It was a dark and smoky night in a typically dark and smoky Berlin club. That explains why there are no pictures of the amazing Poetry Brothel Berlin 2.0 at Insomnia last Friday. Yes, that explains it. OR DOES IT? (Sorry, I’m still in full Lynchian mode from the event theme.)

Performers and VIPs got these pretty bracelets that say: Poetry Brothel Berlin—The poets are not what they seem, a reference to Twin PeaksI can’t bring myself to throw mine away, or to take off the nail polish I wore for this for the first time since I was about 9 years old. Although cooking and painting are rapidly doing that for me…
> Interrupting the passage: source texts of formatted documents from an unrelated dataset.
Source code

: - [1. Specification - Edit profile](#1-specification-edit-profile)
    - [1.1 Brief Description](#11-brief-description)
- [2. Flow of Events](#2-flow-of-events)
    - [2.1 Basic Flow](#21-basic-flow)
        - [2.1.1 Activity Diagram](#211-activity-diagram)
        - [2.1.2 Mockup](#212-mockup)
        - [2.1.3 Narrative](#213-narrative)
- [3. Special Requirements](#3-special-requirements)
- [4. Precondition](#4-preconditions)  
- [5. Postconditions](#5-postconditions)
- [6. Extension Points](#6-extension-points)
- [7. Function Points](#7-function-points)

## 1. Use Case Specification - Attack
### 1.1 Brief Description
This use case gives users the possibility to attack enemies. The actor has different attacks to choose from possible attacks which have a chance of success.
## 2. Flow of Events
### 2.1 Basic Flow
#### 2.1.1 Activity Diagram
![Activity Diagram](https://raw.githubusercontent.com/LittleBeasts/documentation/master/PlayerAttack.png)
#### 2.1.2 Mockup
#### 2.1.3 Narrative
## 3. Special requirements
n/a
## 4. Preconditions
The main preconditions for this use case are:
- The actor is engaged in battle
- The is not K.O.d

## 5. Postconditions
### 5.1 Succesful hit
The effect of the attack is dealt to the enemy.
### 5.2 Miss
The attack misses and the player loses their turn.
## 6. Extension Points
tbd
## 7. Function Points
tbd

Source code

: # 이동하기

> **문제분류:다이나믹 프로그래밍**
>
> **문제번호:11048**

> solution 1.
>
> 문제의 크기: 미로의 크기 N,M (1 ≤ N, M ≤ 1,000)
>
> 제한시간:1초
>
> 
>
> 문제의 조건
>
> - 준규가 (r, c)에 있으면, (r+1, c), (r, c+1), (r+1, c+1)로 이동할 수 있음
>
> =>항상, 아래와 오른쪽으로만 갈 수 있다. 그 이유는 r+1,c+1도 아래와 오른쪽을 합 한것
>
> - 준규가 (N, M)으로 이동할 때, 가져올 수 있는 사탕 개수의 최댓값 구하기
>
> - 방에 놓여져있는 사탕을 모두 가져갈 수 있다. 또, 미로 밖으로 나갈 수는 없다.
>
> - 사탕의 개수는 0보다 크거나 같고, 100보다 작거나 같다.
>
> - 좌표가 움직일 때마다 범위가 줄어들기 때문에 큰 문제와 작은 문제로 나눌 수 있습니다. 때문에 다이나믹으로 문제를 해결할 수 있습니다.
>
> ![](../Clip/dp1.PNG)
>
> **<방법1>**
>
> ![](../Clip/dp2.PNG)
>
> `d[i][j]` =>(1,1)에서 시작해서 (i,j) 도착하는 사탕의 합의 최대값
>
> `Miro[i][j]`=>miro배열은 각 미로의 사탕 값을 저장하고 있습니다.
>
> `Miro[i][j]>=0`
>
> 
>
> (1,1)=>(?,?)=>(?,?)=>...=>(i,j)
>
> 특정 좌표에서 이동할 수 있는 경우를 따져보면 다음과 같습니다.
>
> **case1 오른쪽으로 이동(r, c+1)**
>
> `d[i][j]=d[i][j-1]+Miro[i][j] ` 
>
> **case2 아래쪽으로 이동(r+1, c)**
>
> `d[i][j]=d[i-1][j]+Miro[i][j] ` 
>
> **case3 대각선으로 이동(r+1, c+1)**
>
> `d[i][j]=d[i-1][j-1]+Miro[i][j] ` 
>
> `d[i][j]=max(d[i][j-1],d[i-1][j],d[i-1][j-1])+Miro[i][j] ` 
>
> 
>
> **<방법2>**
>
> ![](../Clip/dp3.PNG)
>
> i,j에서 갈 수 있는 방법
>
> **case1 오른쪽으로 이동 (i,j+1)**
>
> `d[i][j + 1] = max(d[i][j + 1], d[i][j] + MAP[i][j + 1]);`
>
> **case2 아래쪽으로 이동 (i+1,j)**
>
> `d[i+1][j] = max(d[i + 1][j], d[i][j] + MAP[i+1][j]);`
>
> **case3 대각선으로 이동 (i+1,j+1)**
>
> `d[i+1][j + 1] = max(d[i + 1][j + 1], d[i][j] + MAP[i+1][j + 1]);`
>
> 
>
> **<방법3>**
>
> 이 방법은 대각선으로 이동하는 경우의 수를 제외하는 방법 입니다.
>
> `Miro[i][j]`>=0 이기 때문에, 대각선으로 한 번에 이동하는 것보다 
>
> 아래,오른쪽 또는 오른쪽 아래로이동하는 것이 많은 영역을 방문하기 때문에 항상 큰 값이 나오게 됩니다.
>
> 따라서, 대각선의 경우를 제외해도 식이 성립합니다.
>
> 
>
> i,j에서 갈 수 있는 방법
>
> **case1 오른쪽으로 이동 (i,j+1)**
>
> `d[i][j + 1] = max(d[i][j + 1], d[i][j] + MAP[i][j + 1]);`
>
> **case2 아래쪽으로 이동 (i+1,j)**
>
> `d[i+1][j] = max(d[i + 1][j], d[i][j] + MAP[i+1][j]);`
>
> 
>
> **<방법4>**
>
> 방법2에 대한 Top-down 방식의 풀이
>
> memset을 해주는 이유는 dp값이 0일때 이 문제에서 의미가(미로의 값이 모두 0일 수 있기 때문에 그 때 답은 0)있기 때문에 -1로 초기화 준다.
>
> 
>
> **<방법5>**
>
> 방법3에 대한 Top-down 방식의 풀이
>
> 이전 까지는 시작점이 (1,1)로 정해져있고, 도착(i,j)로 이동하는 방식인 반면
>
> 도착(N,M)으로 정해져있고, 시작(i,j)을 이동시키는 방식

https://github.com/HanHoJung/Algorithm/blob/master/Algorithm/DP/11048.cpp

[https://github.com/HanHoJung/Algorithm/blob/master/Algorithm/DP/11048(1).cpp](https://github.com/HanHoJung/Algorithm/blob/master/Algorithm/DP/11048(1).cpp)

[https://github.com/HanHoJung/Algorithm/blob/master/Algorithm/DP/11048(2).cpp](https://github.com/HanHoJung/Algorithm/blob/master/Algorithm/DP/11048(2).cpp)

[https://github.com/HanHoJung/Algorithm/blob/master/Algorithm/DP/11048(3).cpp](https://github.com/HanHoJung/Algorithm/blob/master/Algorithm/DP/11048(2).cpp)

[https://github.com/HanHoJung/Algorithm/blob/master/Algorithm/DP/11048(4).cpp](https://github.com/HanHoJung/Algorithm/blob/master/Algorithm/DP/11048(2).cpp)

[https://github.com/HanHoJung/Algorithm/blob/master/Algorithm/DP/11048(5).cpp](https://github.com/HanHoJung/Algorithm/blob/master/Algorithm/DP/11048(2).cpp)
Thanks and praise to writer and Madame Nathalie Dewalhens‘ three months-long masterminding since our last (and first) successful Poetry Brothel Berlin, show shepherdess Jos Porath’s careful herding, my hot sweet man Rop’s sound engineering, all my friends who came out to support me and have fun, and a whole lot of creativity and effort from a whole lot of other talented people. It was super cool to work with poetic comrades old and new—including the people who came from the original Poetry Brothel New York—including the grand Madame who started it all and Executive Director of the Poetry Society of New York, Stephanie Berger… And from Poetry Brothel London—with whom I’ve been invited to perform at their upcoming Nov. 18 Arts Theatre West End show: the Wildean Years.

How is that even a thing? And who do I send? My original Poetry Brothel incarnation—Felicia Faust in her steampunk incarnation? Felicia in her more recent, Lynchian form? Maybe something in-between, with a bit of a period flavor from before and a bit more, Lynchian glam (of which Wilde would surely approve)? In any case, I’m already as Wildean as they come.

Who could have guessed, when I changed my name to Wilde and moved to London a few years ago to make art, that I would get to do all that while pretending to be a whore? If you’re in the neighborhood, I’d love it if you came to see me. And if you’re the Tate’s Turner curator, get ready for my questions about where those unburned-after-all cunt drawings are at. I’m onto you and I’m back in town.